KEGG pathway analysis, which helps understand the interactions of genes by mapping them on to known biological pathways, revealed that the genes were involved in necroptosis (a type of inflammatory cell death), the NOD-like receptor signaling pathway (which detects and responds to harmful germs), fats, and atherosclerosis.

The hub (core) genes — those with many connections within biological pathways and play a central role in controlling how cells function — were CYBB, IL6, NOX4, TLR4, CXCL2, JUN, and LY96.

Immune cells in skin samples

The researchers also looked at immune cells in skin samples from five people with SSc and five healthy people, ages 18-80.

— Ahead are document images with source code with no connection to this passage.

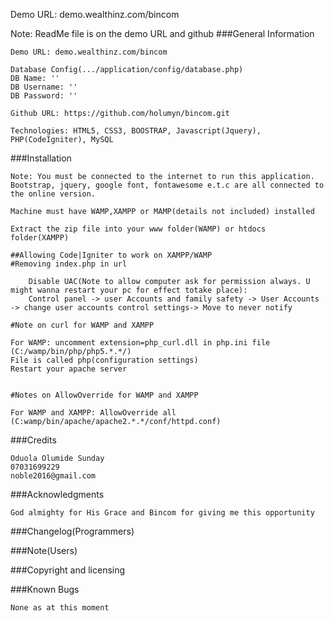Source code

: Demo URL: demo.wealthinz.com/bincom

Note: ReadMe file is on the demo URL and github
###General Information

	Demo URL: demo.wealthinz.com/bincom

	Database Config(.../application/config/database.php)
	DB Name: ''
	DB Username: ''
	DB Password: ''

	Github URL: https://github.com/holumyn/bincom.git

	Technologies: HTML5, CSS3, BOOSTRAP, Javascript(Jquery), PHP(CodeIgniter), MySQL

###Installation

	Note: You must be connected to the internet to run this application.
	Bootstrap, jquery, google font, fontawesome e.t.c are all connected to the online version. 

	Machine must have WAMP,XAMPP or MAMP(details not included) installed

	Extract the zip file into your www folder(WAMP) or htdocs folder(XAMPP)

	##Allowing Code|Igniter to work on XAMPP/WAMP
	#Removing index.php in url

		Disable UAC(Note to allow computer ask for permission always. U might wanna restart your pc for effect totake place):
		Control panel -> user Accounts and family safety -> User Accounts -> change user accounts control settings-> Move to never notify

	#Note on curl for WAMP and XAMPP
	
	For WAMP: uncomment extension=php_curl.dll in php.ini file
	(C:/wamp/bin/php/php5.*.*/) 
	File is called php(configuration settings)
	Restart your apache server


	#Notes on AllowOverride for WAMP and XAMPP

	For WAMP and XAMPP: AllowOverride all
	(C:wamp/bin/apache/apache2.*.*/conf/httpd.conf)
	


###Credits
	
	Oduola Olumide Sunday
	07031699229
	noble2016@gmail.com

###Acknowledgments

	God almighty for His Grace and Bincom for giving me this opportunity

###Changelog(Programmers)

###Note(Users)

###Copyright and licensing

###Known Bugs

	None as at this moment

Compared with the controls, the skin of people with SSc had more active natural killer (NK) cells. NK cells detect and eliminate infected and diseased cells. But there were fewer resting dendritic, NK, and mast cells. Dendritic cells capture foreign or harmful substances and present them to other immune cells to activate an immune response. Mast cells play a key role inflammation and are activated to release a number of inflammatory mediators.

In the skin samples, the levels of IL-6 protein were significantly higher in SSc than controls. IL-6 is an inflammatory molecule with a known role in SSc and the target of Actemra (tocilizumab). Levels of CYBB, part of a group of proteins that plays a key role in the immune system, were significantly lower in SSc than healthy people.

The findings suggest ferroptosis may play a role in SSc. Key genes such as IL-6 and CYBB were identified as being related to ferroptosis in the disease. “Ferroptosis and related genes might be promising targets in the treatment of SSc,” the researchers wrote.

A search for known molecules that could target any of the 24 differentially expressed genes revealed a list of 10 “potential treatment options.” They were nafcillin, minoxidil, ketorolac, daunorubicin, apafant, toremifene, ranolazine, warfarin, cortisone-acetate, and dinaciclib.